Era humo de "puro". Al parecer, Los Dos
Canes lo fumaba antes y ahora se difundía entre los Ribika en secreto.
Antes de la normativa se utilizaban hojas de hierba
gatera, pero ahora fueron sustituidas por una hoja con una fragancia similar.
A Konoe no le gustaba el humo. Solo había fumado una
vez por curiosidad, pero la pipa le hizo llorar y le provocó un ataque de tos.
Tenía un sabor horrible y lo escupió inmediatamente.

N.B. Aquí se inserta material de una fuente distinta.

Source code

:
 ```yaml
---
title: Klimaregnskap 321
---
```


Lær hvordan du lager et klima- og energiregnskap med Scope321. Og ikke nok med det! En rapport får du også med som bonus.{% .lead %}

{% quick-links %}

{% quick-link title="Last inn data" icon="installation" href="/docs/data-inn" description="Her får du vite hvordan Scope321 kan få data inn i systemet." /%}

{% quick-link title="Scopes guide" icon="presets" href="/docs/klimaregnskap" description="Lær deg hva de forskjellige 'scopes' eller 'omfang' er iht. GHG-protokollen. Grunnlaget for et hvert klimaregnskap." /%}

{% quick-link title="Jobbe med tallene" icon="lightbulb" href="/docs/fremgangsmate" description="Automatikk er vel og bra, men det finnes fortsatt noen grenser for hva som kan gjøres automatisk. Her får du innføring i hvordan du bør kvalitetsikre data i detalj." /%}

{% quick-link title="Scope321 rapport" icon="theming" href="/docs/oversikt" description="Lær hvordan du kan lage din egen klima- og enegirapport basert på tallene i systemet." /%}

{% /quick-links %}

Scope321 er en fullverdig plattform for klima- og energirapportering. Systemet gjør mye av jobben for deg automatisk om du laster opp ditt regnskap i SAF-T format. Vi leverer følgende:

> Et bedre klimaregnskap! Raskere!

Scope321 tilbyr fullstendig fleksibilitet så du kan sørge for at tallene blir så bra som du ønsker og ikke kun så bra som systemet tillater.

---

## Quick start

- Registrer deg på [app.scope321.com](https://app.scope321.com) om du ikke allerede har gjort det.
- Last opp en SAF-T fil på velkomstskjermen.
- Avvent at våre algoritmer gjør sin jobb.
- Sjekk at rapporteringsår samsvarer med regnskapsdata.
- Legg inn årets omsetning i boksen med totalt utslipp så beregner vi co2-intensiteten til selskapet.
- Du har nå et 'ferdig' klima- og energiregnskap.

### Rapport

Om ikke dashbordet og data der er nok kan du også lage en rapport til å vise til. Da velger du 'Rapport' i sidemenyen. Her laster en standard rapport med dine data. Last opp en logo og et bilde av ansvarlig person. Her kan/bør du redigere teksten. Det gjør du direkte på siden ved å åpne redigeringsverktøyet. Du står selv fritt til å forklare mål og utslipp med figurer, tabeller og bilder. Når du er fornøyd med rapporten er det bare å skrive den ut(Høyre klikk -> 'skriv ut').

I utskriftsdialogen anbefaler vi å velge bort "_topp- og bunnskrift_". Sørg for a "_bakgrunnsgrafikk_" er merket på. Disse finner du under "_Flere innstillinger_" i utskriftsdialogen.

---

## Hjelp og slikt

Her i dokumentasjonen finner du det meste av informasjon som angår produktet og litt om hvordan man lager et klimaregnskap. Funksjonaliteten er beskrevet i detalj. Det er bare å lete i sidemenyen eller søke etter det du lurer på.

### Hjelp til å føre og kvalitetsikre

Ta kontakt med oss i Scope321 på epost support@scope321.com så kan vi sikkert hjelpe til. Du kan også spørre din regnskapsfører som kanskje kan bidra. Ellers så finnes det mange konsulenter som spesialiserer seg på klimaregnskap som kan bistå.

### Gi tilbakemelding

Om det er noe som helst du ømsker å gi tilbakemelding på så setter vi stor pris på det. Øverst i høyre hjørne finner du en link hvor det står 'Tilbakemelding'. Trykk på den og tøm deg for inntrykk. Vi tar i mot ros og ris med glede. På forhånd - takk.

Después de eso, lo odió definitivamente.
Intentando evitar que su rostro se torciera, Konoe
volvió a mirar alrededor del bar.
Gatos de aspecto malicioso estaban apiñados
alrededor de mesas desgastadas por el tiempo.
Debido al humo que llenaba la habitación, el aire
adquirió un tono gris oscuro.
Rai: ¿Qué pasa?
Rai miró hacia atrás, como si hubiera notado que
Konoe actuaba de manera diferente.
Konoe: No soporto el aire lleno de humo.
Rai: Así es este lugar, sopórtalo.
Rai comenzó a caminar. No había forma de perderlo de
vista en un edificio tan pequeño, pero Konoe lo siguió de cerca, nervioso.
En la parte trasera del bar, un gato extraño estaba
sentado junto al mostrador, bebiendo licor solo.